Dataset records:
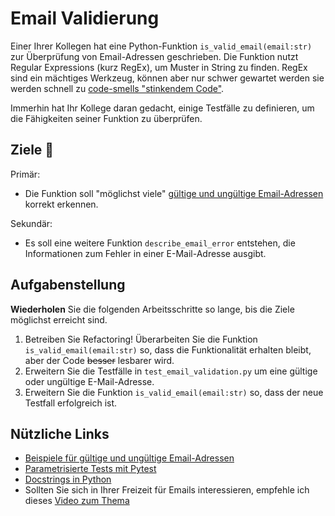 # Email Validierung 
 Einer Ihrer Kollegen hat eine Python-Funktion `is_valid_email(email:str)` zur Überprüfung von Email-Adressen geschrieben. Die Funktion nutzt Regular Expressions (kurz RegEx), um Muster in String zu finden. RegEx sind ein mächtiges Werkzeug, können aber nur schwer gewartet werden sie werden schnell zu [code-smells "stinkendem Code"](https://luzkan.github.io/smells/complicated-regex-expression).

 Immerhin hat Ihr Kollege daran gedacht, einige Testfälle zu definieren, um die Fähigkeiten seiner Funktion zu überprüfen.


## Ziele :dart:
Primär:
- Die Funktion soll "möglichst viele" [gültige und ungültige Email-Adressen](https://www.tumblr.com/codefool/15288874550/list-of-valid-and-invalid-email-addresses) korrekt erkennen.

Sekundär:
- Es soll eine weitere Funktion `describe_email_error` entstehen, die Informationen zum Fehler in einer E-Mail-Adresse ausgibt.

## Aufgabenstellung
**Wiederholen** Sie die folgenden Arbeitsschritte so lange, bis die Ziele möglichst erreicht sind.
 1. Betreiben Sie Refactoring! Überarbeiten Sie die Funktion `is_valid_email(email:str)` so, dass die Funktionalität erhalten bleibt, aber der Code ~~besser~~ lesbarer wird.
 2. Erweitern Sie die Testfälle in `test_email_validation.py` um eine gültige oder ungültige E-Mail-Adresse.
 3. Erweitern Sie die Funktion `is_valid_email(email:str)` so, dass der neue Testfall erfolgreich ist.

## Nützliche Links
- [Beispiele für gültige und ungültige Email-Adressen](https://www.tumblr.com/codefool/1528.8874550/list-of-valid-and-invalid-email-addresses)
- [Parametrisierte Tests mit Pytest](https://docs.pytest.org/en/7.3.x/how-to/parametrize.html#pytest-mark-parametrize)
- [Docstrings in Python](https://www.programiz.com/python-programming/docstrings)
- Sollten Sie sich in Ihrer Freizeit für Emails interessieren, empfehle ich dieses [Video zum Thema ](https://www.youtube.com/watch?v=mrGfahzt-4Q)

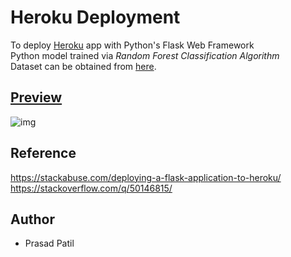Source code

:# Heroku Deployment 
To deploy [Heroku](http://heroku.com) app with Python's Flask Web Framework <br> 
Python model trained via *Random Forest Classification Algorithm*<br>
Dataset can be obtained from [here](https://archive.ics.uci.edu/ml/machine-learning-databases/00477/Real%20estate%20valuation%20data%20set.xlsx). 
## [Preview](http://house-prediction-ml.herokuapp.com/) 
![img](https://raw.githubusercontent.com/prasadpatil99/heroku_deployment/master/asset/Preview.png)
## Reference
https://stackabuse.com/deploying-a-flask-application-to-heroku/ <br>
https://stackoverflow.com/q/50146815/
## Author
- Prasad Patil
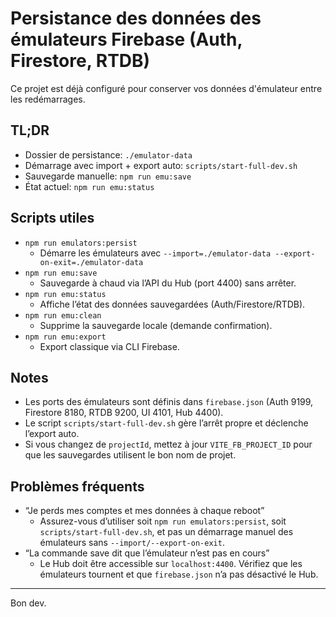 # Persistance des données des émulateurs Firebase (Auth, Firestore, RTDB)

Ce projet est déjà configuré pour conserver vos données d'émulateur entre les redémarrages.

## TL;DR
- Dossier de persistance: `./emulator-data`
- Démarrage avec import + export auto: `scripts/start-full-dev.sh`
- Sauvegarde manuelle: `npm run emu:save`
- État actuel: `npm run emu:status`

## Scripts utiles
- `npm run emulators:persist`
  - Démarre les émulateurs avec `--import=./emulator-data --export-on-exit=./emulator-data`
- `npm run emu:save`
  - Sauvegarde à chaud via l’API du Hub (port 4400) sans arrêter.
- `npm run emu:status`
  - Affiche l’état des données sauvegardées (Auth/Firestore/RTDB).
- `npm run emu:clean`
  - Supprime la sauvegarde locale (demande confirmation).
- `npm run emu:export`
  - Export classique via CLI Firebase.

## Notes
- Les ports des émulateurs sont définis dans `firebase.json` (Auth 9199, Firestore 8180, RTDB 9200, UI 4101, Hub 4400).
- Le script `scripts/start-full-dev.sh` gère l’arrêt propre et déclenche l’export auto.
- Si vous changez de `projectId`, mettez à jour `VITE_FB_PROJECT_ID` pour que les sauvegardes utilisent le bon nom de projet.

## Problèmes fréquents
- “Je perds mes comptes et mes données à chaque reboot”
  - Assurez-vous d’utiliser soit `npm run emulators:persist`, soit `scripts/start-full-dev.sh`, et pas un démarrage manuel des émulateurs sans `--import/--export-on-exit`.
- “La commande save dit que l’émulateur n’est pas en cours”
  - Le Hub doit être accessible sur `localhost:4400`. Vérifiez que les émulateurs tournent et que `firebase.json` n’a pas désactivé le Hub.

---

Bon dev.
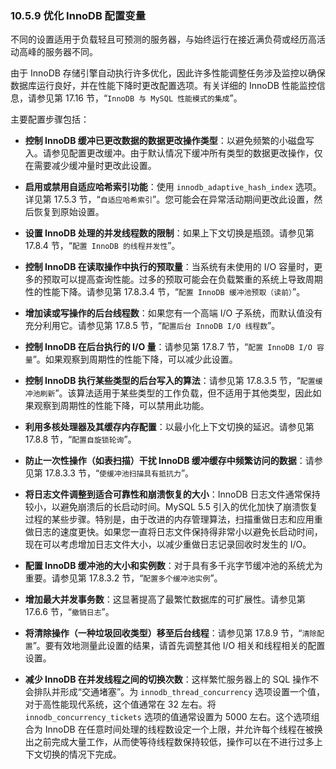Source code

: ### 10.5.9 优化 InnoDB 配置变量

不同的设置适用于负载轻且可预测的服务器，与始终运行在接近满负荷或经历高活动高峰的服务器不同。

由于 InnoDB 存储引擎自动执行许多优化，因此许多性能调整任务涉及监控以确保数据库运行良好，并在性能下降时更改配置选项。有关详细的 InnoDB 性能监控信息，请参见第 17.16 节，“`InnoDB 与 MySQL 性能模式的集成`”。

主要配置步骤包括：

- **控制 InnoDB 缓冲已更改数据的数据更改操作类型**：以避免频繁的小磁盘写入。请参见配置更改缓冲。由于默认情况下缓冲所有类型的数据更改操作，仅在需要减少缓冲量时更改此设置。

- **启用或禁用自适应哈希索引功能**：使用 `innodb_adaptive_hash_index` 选项。详见第 17.5.3 节，“`自适应哈希索引`”。您可能会在异常活动期间更改此设置，然后恢复到原始设置。

- **设置 InnoDB 处理的并发线程数的限制**：如果上下文切换是瓶颈。请参见第 17.8.4 节，“`配置 InnoDB 的线程并发性`”。

- **控制 InnoDB 在读取操作中执行的预取量**：当系统有未使用的 I/O 容量时，更多的预取可以提高查询性能。过多的预取可能会在负载繁重的系统上导致周期性的性能下降。请参见第 17.8.3.4 节，“`配置 InnoDB 缓冲池预取（读前）`”。

- **增加读或写操作的后台线程数**：如果您有一个高端 I/O 子系统，而默认值没有充分利用它。请参见第 17.8.5 节，“`配置后台 InnoDB I/O 线程数`”。

- **控制 InnoDB 在后台执行的 I/O 量**：请参见第 17.8.7 节，“`配置 InnoDB I/O 容量`”。如果观察到周期性的性能下降，可以减少此设置。

- **控制 InnoDB 执行某些类型的后台写入的算法**：请参见第 17.8.3.5 节，“`配置缓冲池刷新`”。该算法适用于某些类型的工作负载，但不适用于其他类型，因此如果观察到周期性的性能下降，可以禁用此功能。

- **利用多核处理器及其缓存内存配置**：以最小化上下文切换的延迟。请参见第 17.8.8 节，“`配置自旋锁轮询`”。

- **防止一次性操作（如表扫描）干扰 InnoDB 缓冲缓存中频繁访问的数据**：请参见第 17.8.3.3 节，“`使缓冲池扫描具有抵抗力`”。

- **将日志文件调整到适合可靠性和崩溃恢复的大小**：InnoDB 日志文件通常保持较小，以避免崩溃后的长启动时间。MySQL 5.5 引入的优化加快了崩溃恢复过程的某些步骤。特别是，由于改进的内存管理算法，扫描重做日志和应用重做日志的速度更快。如果您一直将日志文件保持得非常小以避免长启动时间，现在可以考虑增加日志文件大小，以减少重做日志记录回收时发生的 I/O。

- **配置 InnoDB 缓冲池的大小和实例数**：对于具有多千兆字节缓冲池的系统尤为重要。请参见第 17.8.3.2 节，“`配置多个缓冲池实例`”。

- **增加最大并发事务数**：这显著提高了最繁忙数据库的可扩展性。请参见第 17.6.6 节，“`撤销日志`”。

- **将清除操作（一种垃圾回收类型）移至后台线程**：请参见第 17.8.9 节，“`清除配置`”。要有效地测量此设置的结果，请首先调整其他 I/O 相关和线程相关的配置设置。

- **减少 InnoDB 在并发线程之间的切换次数**：这样繁忙服务器上的 SQL 操作不会排队并形成“交通堵塞”。为 `innodb_thread_concurrency` 选项设置一个值，对于高性能现代系统，这个值通常在 32 左右。将 `innodb_concurrency_tickets` 选项的值通常设置为 5000 左右。这个选项组合为 InnoDB 在任意时间处理的线程数设定一个上限，并允许每个线程在被换出之前完成大量工作，从而使等待线程数保持较低，操作可以在不进行过多上下文切换的情况下完成。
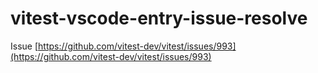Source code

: # vitest-vscode-entry-issue-resolve

Issue [https://github.com/vitest-dev/vitest/issues/993](https://github.com/vitest-dev/vitest/issues/993)
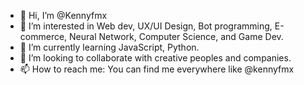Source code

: - 👋 Hi, I’m @Kennyfmx
- 👀 I’m interested in Web dev, UX/UI Design, Bot programming, E-commerce, Neural Network, Computer Science, and Game Dev.
- 🌱 I’m currently learning JavaScript, Python.
- 💞️ I’m looking to collaborate with creative peoples and companies.
- 📫 How to reach me: You can find me everywhere like @kennyfmx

Task details:
Reproduce only the lines above spanning from the line containing "- Es soll eine" through the line containing "1. Betreiben Sie", word for word.

Task result:
- Es soll eine weitere Funktion `describe_email_error` entstehen, die Informationen zum Fehler in einer E-Mail-Adresse ausgibt.

## Aufgabenstellung
**Wiederholen** Sie die folgenden Arbeitsschritte so lange, bis die Ziele möglichst erreicht sind.
 1. Betreiben Sie Refactoring! Überarbeiten Sie die Funktion `is_valid_email(email:str)` so, dass die Funktionalität erhalten bleibt, aber der Code ~~besser~~ lesbarer wird.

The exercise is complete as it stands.